Abstract details are as follows:
Presentation Title: First-in-human phase I study of ARV-110, an androgen receptor PROTAC degrader in patients with metastatic castrate-resistant prostate cancer following enzalutamide and/or abiraterone
Abstract Number: 3500
Session Type: Oral Abstract Session
Session Track: Development Therapeutics – Molecularly Targeted Agents and Tumor Biology

For a copy of the abstract, please visit ASCO (Free ASCO Whitepaper)’s official website.

About ARV-110
ARV-110 is an orally bioavailable PROTAC protein degrader designed to selectively target and degrade the androgen receptor (AR). ARV-110 is being developed as a potential treatment for men with metastatic castration-resistant prostate cancer.

ARV-110 has demonstrated activity in preclinical models of AR mutation or overexpression, both common mechanisms of resistance to currently available AR-targeted therapies.
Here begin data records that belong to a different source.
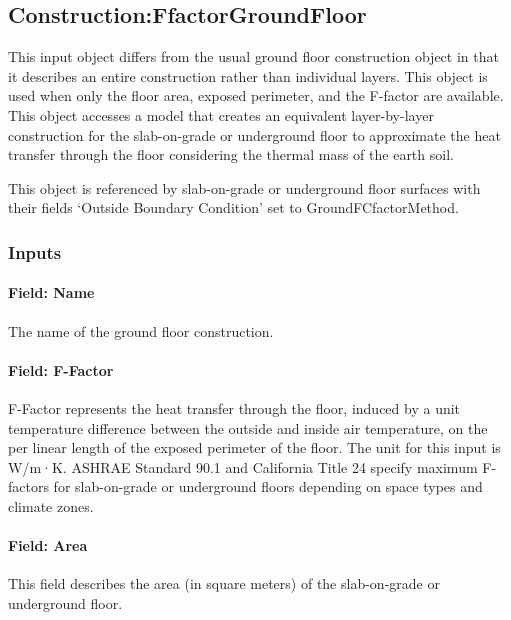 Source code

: \subsection{Construction:FfactorGroundFloor}\label{constructionffactorgroundfloor}

This input object differs from the usual ground floor construction object in that it describes an entire construction rather than individual layers. This object is used when only the floor area, exposed perimeter, and the F-factor are available.~ This object accesses a model that creates an equivalent layer-by-layer construction for the slab-on-grade or underground floor to approximate the heat transfer through the floor considering the thermal mass of the earth soil.

This object is referenced by slab-on-grade or underground floor surfaces with their fields `Outside Boundary Condition' set to GroundFCfactorMethod.

\subsubsection{Inputs}\label{inputs-37}

\paragraph{Field: Name}\label{field-name-30-000}

The name of the ground floor construction.

\paragraph{Field: F-Factor}\label{field-f-factor}

F-Factor represents the heat transfer through the floor, induced by a unit temperature difference between the outside and inside air temperature, on the per linear length of the exposed perimeter of the floor. The unit for this input is W/m·K. ASHRAE Standard 90.1 and California Title 24 specify maximum F-factors for slab-on-grade or underground floors depending on space types and climate zones.

\paragraph{Field: Area}\label{field-area}

This field describes the area (in square meters) of the slab-on-grade or underground floor.

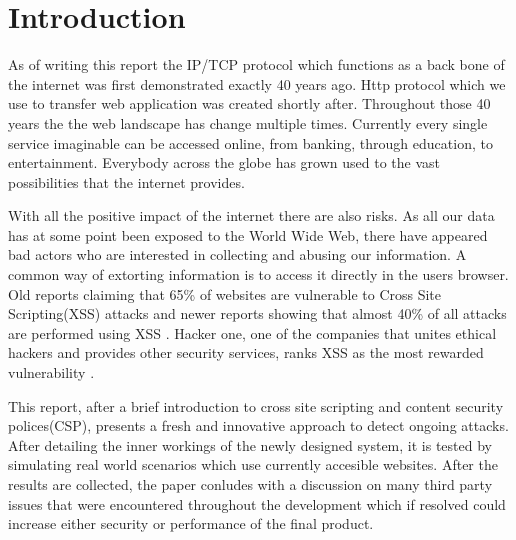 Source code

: \chapter{Introduction}

As of writing this report the IP/TCP protocol which functions as a back bone of the internet was first demonstrated exactly 40 years ago.
Http protocol which we use to transfer web application was created shortly after.
Throughout those 40 years the the web landscape has change multiple times.
Currently every single service imaginable can be accessed online, from banking, through education, to entertainment.
Everybody across the globe has grown used to the vast possibilities that the internet provides.

With all the positive impact of the internet there are also risks.
As all our data has at some point been exposed to the World Wide Web, there have appeared bad actors who are interested in collecting and abusing our information.
A common way of extorting information is to access it directly in the users browser.
Old reports claiming that 65\% of websites are vulnerable to Cross Site Scripting(XSS) attacks \cite{xssEverywhere} and newer reports showing that almost 40\% of all attacks are performed using XSS \cite{xssEverywhere2}.
Hacker one, one of the companies that unites ethical hackers and provides other security services, ranks XSS as the most rewarded vulnerability \cite{xssMoney}.

This report, after a brief introduction to cross site scripting and content security polices(CSP), presents a fresh and innovative approach to detect ongoing attacks.
After detailing the inner workings of the newly designed system, it is tested by simulating real world scenarios which use currently accesible websites.
After the results are collected, the paper conludes with a discussion on many third party issues that were encountered throughout the development which if resolved could increase either security or performance of the final product.



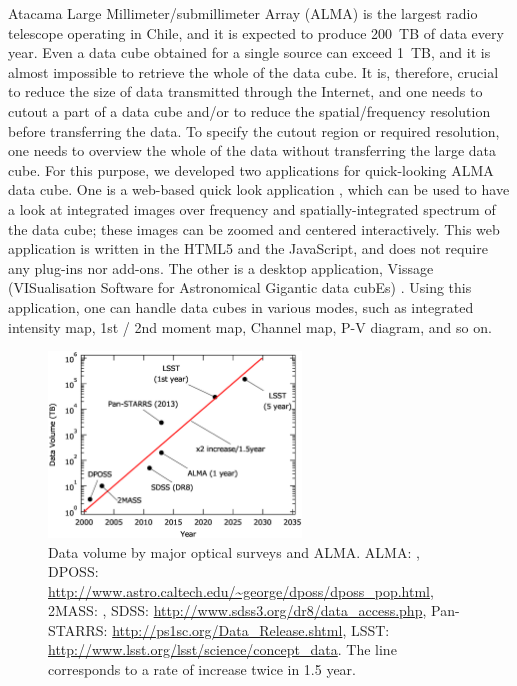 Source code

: Atacama Large Millimeter/submillimeter Array (ALMA) is the largest radio 
telescope operating in Chile, and it is expected to produce 200~TB of 
data every year. 
Even a data cube obtained for a single source can exceed 1~TB, and it 
is almost impossible to retrieve the whole of the data cube. 
It is, therefore, crucial to reduce the size of data transmitted through 
the Internet, and one needs to cutout a part of a data cube and/or to 
reduce the spatial/frequency resolution before transferring the data. 
To specify the cutout region or required resolution, one needs to overview
the whole of the data without transferring the large data cube. 
For this purpose, we developed two applications for quick-looking ALMA data cube. 
One is a web-based quick look application \citep{O10_adassxxii}, 
which can be used to have a look at integrated images over frequency and 
spatially-integrated spectrum of the data cube; these images can be zoomed 
and centered interactively. 
This web application is written in the HTML5 and the JavaScript, and does 
not require any plug-ins nor add-ons. 
The other is a desktop application, Vissage (VISualisation Software for 
Astronomical Gigantic data cubEs) \citep{P047_adassxxii}. 
Using this application, one can handle data cubes in various modes, such 
as integrated intensity map, 1st / 2nd moment map, Channel map, P-V diagram, 
and so on. 

\begin{figure}
\begin{center}
\includegraphics[width = 0.6\textwidth]{part11/Shirasaki_D5/D5_f1.eps}
\caption{Data volume by major optical surveys and ALMA.
ALMA: \citet{Lacy_2011},
DPOSS: \protect\url{http://www.astro.caltech.edu/~george/dposs/dposs_pop.html},
2MASS: \citet{Skrutskie_2006},
SDSS: \protect\url{http://www.sdss3.org/dr8/data_access.php},
Pan-STARRS: \protect\url{http://ps1sc.org/Data_Release.shtml},
LSST: \protect\url{http://www.lsst.org/lsst/science/concept_data}.
The line corresponds to a rate of increase twice in 1.5 year.
}
\label{Shfig:1}
\end{center}
\end{figure}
About Metastatic Castration-Resistant Prostate Cancer (mCRPC)
In the United States, prostate cancer is both the second most prevalent cancer in men and the second leading cause of cancer death in men. The American Cancer Society predicts that one in nine men will be diagnosed with prostate cancer in his lifetime. Metastatic castration-resistant prostate cancer (mCRPC) is defined by disease progression despite androgen deprivation therapy and is often correlated with rising levels of prostate-specific antigen (PSA).

Current AR-targeted standard of care treatments for mCRPC are less effective in patients whose disease has increased levels of androgen production, AR gene or gene enhancer amplification, or AR point mutations. Up to 25 percent of patients do not respond to second-generation hormone therapies like abiraterone and enzalutamide, and the vast majority of responsive patients will ultimately become resistant, resulting in poor prognoses for men diagnosed with this devastating condition.